Data for processing:
◇ ◇ ◇ ◇ ◇

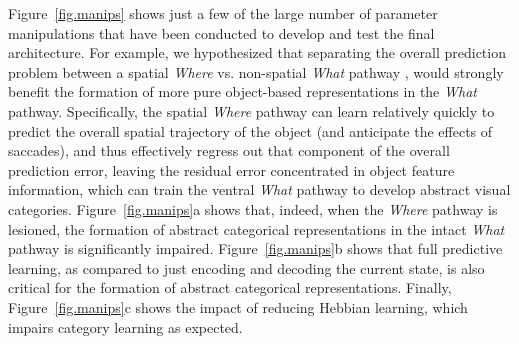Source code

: \documentclass[12pt,twoside]{article}
\newif\myifpdf
\begin{document}
Figure~\ref{fig.manips} shows just a few of the large number of parameter manipulations that have been conducted to develop and test the final architecture.  For example, we hypothesized that separating the overall prediction problem between a spatial {\em Where} vs. non-spatial {\em What} pathway \cite{UngerleiderMishkin82,GoodaleMilner92}, would strongly benefit the formation of more pure object-based representations
in the {\em What} pathway.  Specifically, the spatial {\em Where} pathway can learn relatively quickly to predict the overall spatial trajectory of the object (and anticipate the effects of saccades), and thus effectively regress out that component of the overall prediction error, leaving the residual error concentrated in object feature information, which can train the ventral {\em What} pathway to develop abstract visual categories.  Figure~\ref{fig.manips}a shows that, indeed, when the {\em Where} pathway is lesioned, the formation of abstract categorical representations in the intact {\em What} pathway is significantly impaired.  Figure~\ref{fig.manips}b shows that full predictive learning, as compared to just encoding and decoding the current state, is also critical for the formation of abstract categorical representations.  Finally, Figure~\ref{fig.manips}c shows the impact of reducing Hebbian learning, which impairs category learning as expected.
\end{document}
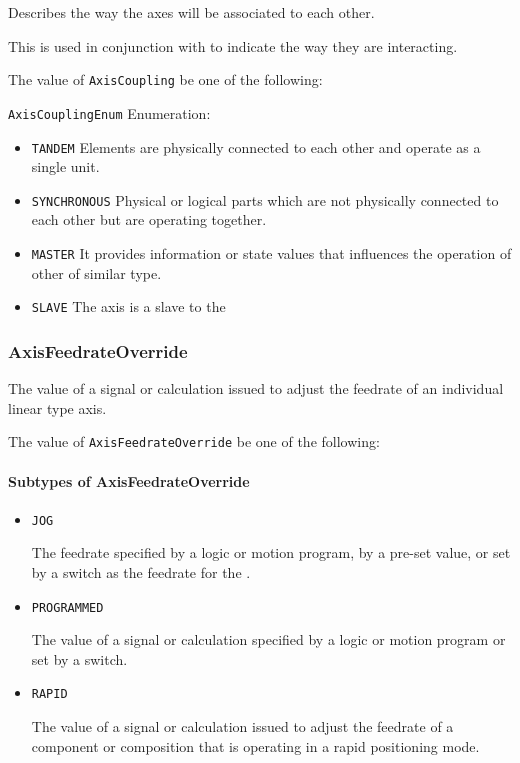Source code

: Describes the way the axes will be associated to each other. 
  
 This is used in conjunction with  to indicate the way they are interacting.


The value of \texttt{AxisCoupling} \MUST be one of the following: 


\texttt{AxisCouplingEnum} Enumeration:

\begin{itemize}
\item \texttt{TANDEM} \newline Elements are physically connected to each other and operate as a single unit. 
\item \texttt{SYNCHRONOUS} \newline Physical or logical parts which are not physically connected to each other but are operating together. 
\item \texttt{MASTER} \newline It provides information or state values that influences the operation of other  of similar type. 
\item \texttt{SLAVE} \newline The axis is a slave to the  
\end{itemize}

\FloatBarrier

\subsubsection{AxisFeedrateOverride}
\label{sec:AxisFeedrateOverride}



The value of a signal or calculation issued to adjust the feedrate of an individual linear type axis.


The value of \texttt{AxisFeedrateOverride} \MUST be one of the following: 

\FloatBarrier

\paragraph{Subtypes of AxisFeedrateOverride}\mbox{}
\label{sec:Subtypes of AxisFeedrateOverride}

\begin{itemize}

\item \texttt{JOG}


The feedrate specified by a logic or motion program, by a pre-set value, or set by a switch as the feedrate for the . 

\item \texttt{PROGRAMMED}


The value of a signal or calculation specified by a logic or motion program or set by a switch.

\item \texttt{RAPID}


The value of a signal or calculation issued to adjust the feedrate of a component or composition that is operating in a rapid positioning mode.


\end{itemize}

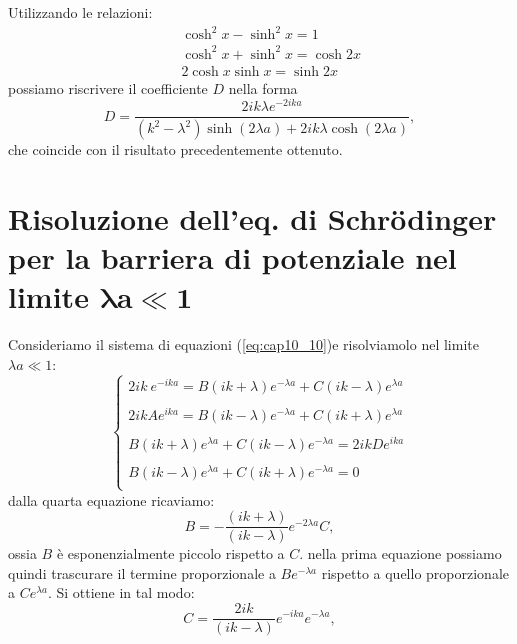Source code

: \documentclass[a4paper,12pt,twoside]{book}
\begin{document}
Utilizzando le relazioni:
\begin{eqnarray}
& &\cosh ^2 x - \sinh ^2 x=1 \nonumber \\
& &\cosh ^2 x + \sinh ^2 x=\cosh 2x  \\
& &2 \cosh  x \sinh  x=\sinh 2x \nonumber 
\end{eqnarray}
possiamo riscrivere il coefficiente $D$ nella forma
\begin{equation}
D=\frac{2ik\lambda e^{-2ika}}{\left(k^2-\lambda^2\right)\sinh \left(2\lambda a\right)+2ik\lambda \cosh\left(2\lambda a\right)},
\end{equation}
che coincide con il risultato precedentemente ottenuto.
\section{Risoluzione dell'eq. di Schr\"{o}dinger per la barriera di potenziale nel limite $\mathbf{\lambda a \ll 1}$}
Consideriamo il sistema di equazioni (\ref{eq:cap10_10})e risolviamolo nel limite $\lambda a \ll 1$:
\begin{equation}
\begin{cases}
\displaystyle{2ik\ e^{-ika}=B\left( ik+\lambda\right)e^{-\lambda a} + C\left( ik-\lambda\right)e^{\lambda a}}\\
\\
\displaystyle{2ikA e^{ika}=B\left( ik-\lambda\right)e^{-\lambda a} + C\left( ik+\lambda\right)e^{\lambda a}}\\
\\
\displaystyle{B\left( ik+\lambda\right)e^{\lambda a} + C\left( ik-\lambda\right)e^{-\lambda a}}= 2ikD e^{ika}\\
\\
\displaystyle{B\left( ik-\lambda\right)e^{\lambda a} + C\left( ik+\lambda\right)e^{-\lambda a}}= 0\\
\end{cases}
\end{equation} 
dalla quarta equazione ricaviamo:
\begin{equation}
B=-\frac{(ik+\lambda)}{(ik-\lambda)}e^{-2 \lambda a } C,
\end{equation}
ossia $B$ è esponenzialmente piccolo rispetto a $C$.  nella prima equazione possiamo quindi trascurare il termine proporzionale a $Be^{-\lambda a}$ rispetto a quello proporzionale a $Ce^{\lambda a }$. Si ottiene in tal modo:
\begin{equation}
C= \frac{2ik}{(ik-\lambda)}e^{-ika}e^{-\lambda a},
\end{equation}
\end{document}
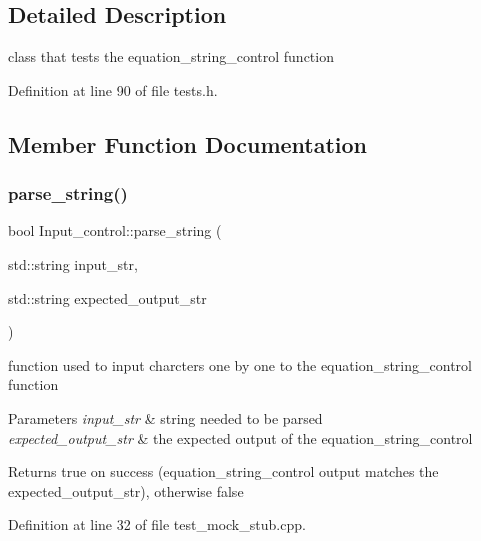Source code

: \subsection{Detailed Description}
class that tests the equation\+\_\+string\+\_\+control function 

Definition at line 90 of file tests.\+h.



\subsection{Member Function Documentation}
\mbox{\label{class_input__control_a4961e9c94d7171f539fd1d59026cdf4e}} 
\subsubsection{\texorpdfstring{parse\_string()}{parse\_string()}}
{\footnotesize\ttfamily bool Input\+\_\+control\+::parse\+\_\+string (\begin{DoxyParamCaption}\item[{std\+::string}]{input\+\_\+str,  }\item[{std\+::string}]{expected\+\_\+output\+\_\+str }\end{DoxyParamCaption})\hspace{0.3cm}{\ttfamily [protected]}}



function used to input charcters one by one to the equation\+\_\+string\+\_\+control function 


\begin{DoxyParams}{Parameters}
{\em input\+\_\+str} & string needed to be parsed \\
\hline
{\em expected\+\_\+output\+\_\+str} & the expected output of the equation\+\_\+string\+\_\+control \\
\hline
\end{DoxyParams}
\begin{DoxyReturn}{Returns}
true on success (equation\+\_\+string\+\_\+control output matches the expected\+\_\+output\+\_\+str), otherwise false 
\end{DoxyReturn}


Definition at line 32 of file test\+\_\+mock\+\_\+stub.\+cpp.


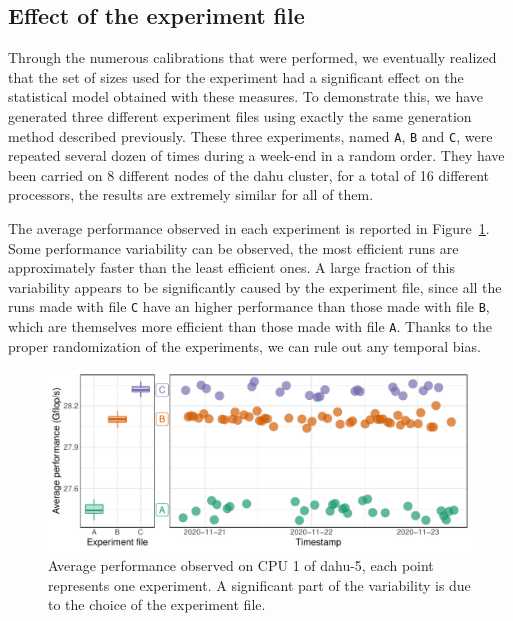         \subsection{Effect of the experiment file}%
        \label{sub:effect_experiment_file}

            Through the numerous \dgemm calibrations that were performed, we eventually realized that the set of sizes
            used for the experiment had a significant effect on the statistical model obtained with these measures. To
            demonstrate this, we have generated three different experiment files using exactly the same generation
            method described previously. These three experiments, named \texttt{A}, \texttt{B} and \texttt{C}, were
            repeated several dozen of times during a week-end in a random order. They have been carried on 8 different
            nodes of the dahu cluster, for a total of 16 different processors, the results are extremely similar for all
            of them.

            The average \dgemm performance observed in each experiment is reported in
            Figure~\ref{fig:randomizing_sizes:expfile:average_perf}. Some performance variability can be observed, the
            most efficient runs are approximately  faster than the least efficient ones. A large
            fraction of this variability appears to be significantly caused by the experiment file, since all the runs
            made with file \texttt{C} have an higher performance than those made with file \texttt{B}, which are
            themselves more efficient than those made with file \texttt{A}. Thanks to the proper randomization of the
            experiments, we can rule out any temporal bias.

            \begin{figure}[htpb]
                \centering
                \includegraphics[width=\linewidth]{img/experiment/randomizing_sizes/expfile/average_performance.pdf}
                \caption{Average performance observed on CPU 1 of dahu-5, each point represents one experiment. A
                significant part of the variability is due to the choice of the experiment file.}%
                \label{fig:randomizing_sizes:expfile:average_perf}
            \end{figure}

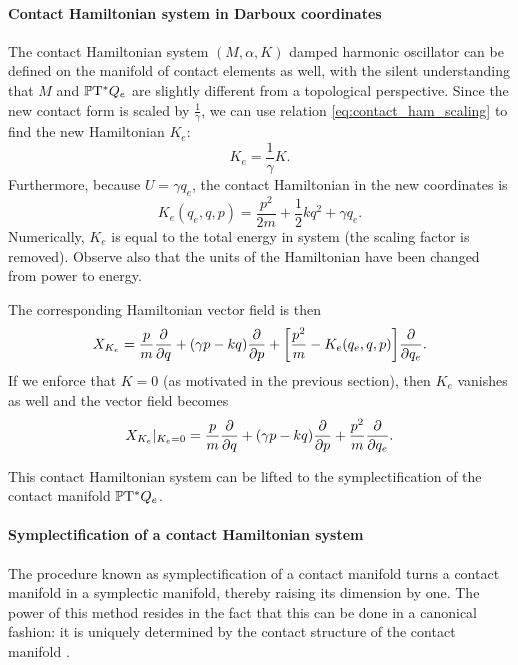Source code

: \paragraph{Contact Hamiltonian system in Darboux coordinates} The contact Hamiltonian system \((M, \alpha, K)\) damped harmonic oscillator can be defined on the manifold of contact elements as well, with the silent understanding that \(M\) and \(\mathbb{P}\mathrm{T}^* Q_e\) are slightly different from a topological perspective. Since the new contact form is scaled by \(\tfrac{1}{\gamma}\), we can use relation \cref{eq:contact_ham_scaling} to find the new Hamiltonian \(K_e\):
\begin{equation}
     K_e = \frac{1}{\gamma} K.
\end{equation}
Furthermore, because \(U = \gamma q_e\), the contact Hamiltonian in the new coordinates is
\begin{equation}
    K_e(q_e, q, p) = \frac{p^2}{2m} + \frac{1}{2}kq^2 + \gamma q_e.
    \label{eq:dho_contact_hamiltonian_e}
\end{equation}
Numerically, \(K_e\) is equal to the total energy in system (the scaling factor is removed). Observe also that the units of the Hamiltonian have been changed from power to energy.

The corresponding Hamiltonian vector field is then
\begin{equation}
    X_{K_e} = \frac{p}{m}\pdv{}{q} + (\gamma p - kq) \pdv{}{p} + \qty[\frac{p^2}{m} - K_e(q_e, q, p)]\pdv{}{q_e}. 
    \label{eq:ham_vf_e}
\end{equation}
If we enforce that \(K = 0\) (as motivated in the previous section), then \(K_e\) vanishes as well and the vector field becomes 
\begin{equation}
    X_{K_e}\vert_{K_e = 0} = \frac{p}{m}\pdv{}{q} + (\gamma p - kq) \pdv{}{p} + \frac{p^2}{m}\pdv{}{q_e}.
    \label{eq:ham_vf_e_liouville}
\end{equation}

This contact Hamiltonian system can be lifted to the symplectification of the contact manifold \(\mathbb{P}\mathrm{T}^* Q_e\).

\paragraph{Symplectification of a contact Hamiltonian system} The procedure known as symplectification of a contact manifold turns a contact manifold in a symplectic manifold, thereby raising its dimension by one. The power of this method resides in the fact that this can be done in a canonical fashion: it is uniquely determined by the contact structure of the contact manifold \cite{Arnold1989}.

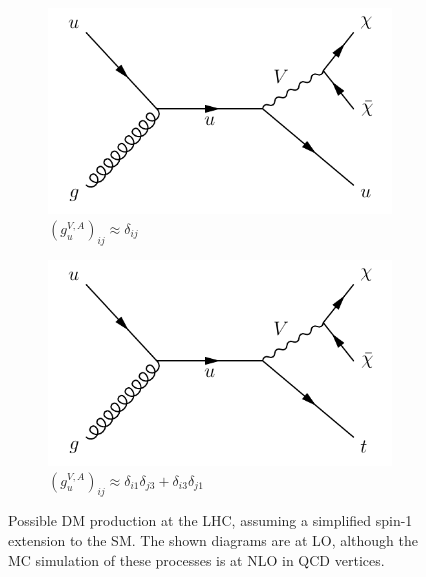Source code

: \begin{figure}[]
    \begin{center}
        \begin{subfigure}[t]{0.49\textwidth}
            \includegraphics[width=\textwidth]{figures/monotop/diagrams/mj.pdf}
            \caption{$(g_{u}^{V,A})_{ij} \approx \delta_{ij}$}
            \label{fig:mt:fcncdiaga}
        \end{subfigure}
        \begin{subfigure}[t]{0.49\textwidth}
            \includegraphics[width=\textwidth]{figures/monotop/diagrams/fcncb.pdf}
            \caption{$(g_{u}^{V,A})_{ij} \approx \delta_{i1}\delta_{j3} + \delta_{i3}\delta_{j1}$}
            \label{fig:mt:fcncdiagb}
        \end{subfigure}
        \caption{Possible DM production at the LHC, assuming a simplified spin-1 extension to the SM.
                 The shown diagrams are at LO, although the MC simulation of these processes is at NLO in QCD vertices.}
        \label{fig:mt:fcncdiag}
    \end{center}
\end{figure}

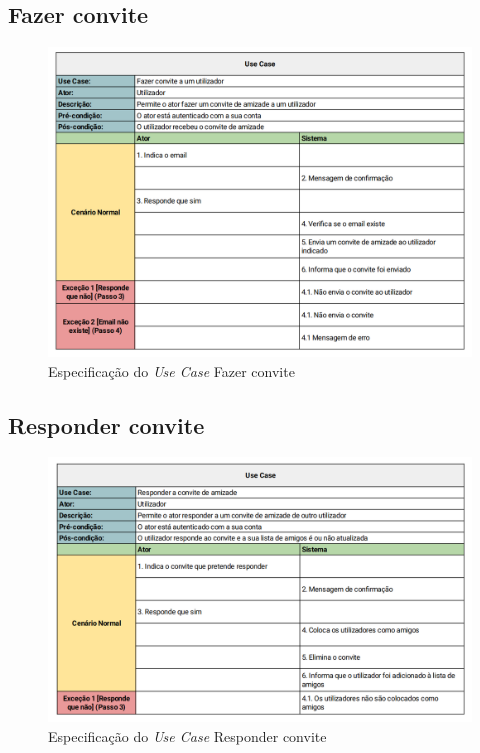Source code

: \documentclass[a4paper]{report}
\begin{document}
\subsection{Fazer convite}
\begin{figure}[H]
	\centering 
    \includegraphics[width=\textwidth]{images/Adicionar_Amigo.png}  
    \caption{Especificação do \emph{Use Case} Fazer convite}
\end{figure}

\subsection{Responder convite}
\begin{figure}[H]
	\centering 
    \includegraphics[width=\textwidth]{images/Responder_Convite.png}  
    \caption{Especificação do \emph{Use Case} Responder convite}
\end{figure}
\end{document}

◇ ◇ ◇ ◇ ◇

Exercise:
Check each line of the listing above, and copy it if it contains the word "variability".

Exercise output:
            Figure~\ref{fig:randomizing_sizes:expfile:average_perf}. Some performance variability can be observed, the
            fraction of this variability appears to be significantly caused by the experiment file, since all the runs
                significant part of the variability is due to the choice of the experiment file.}%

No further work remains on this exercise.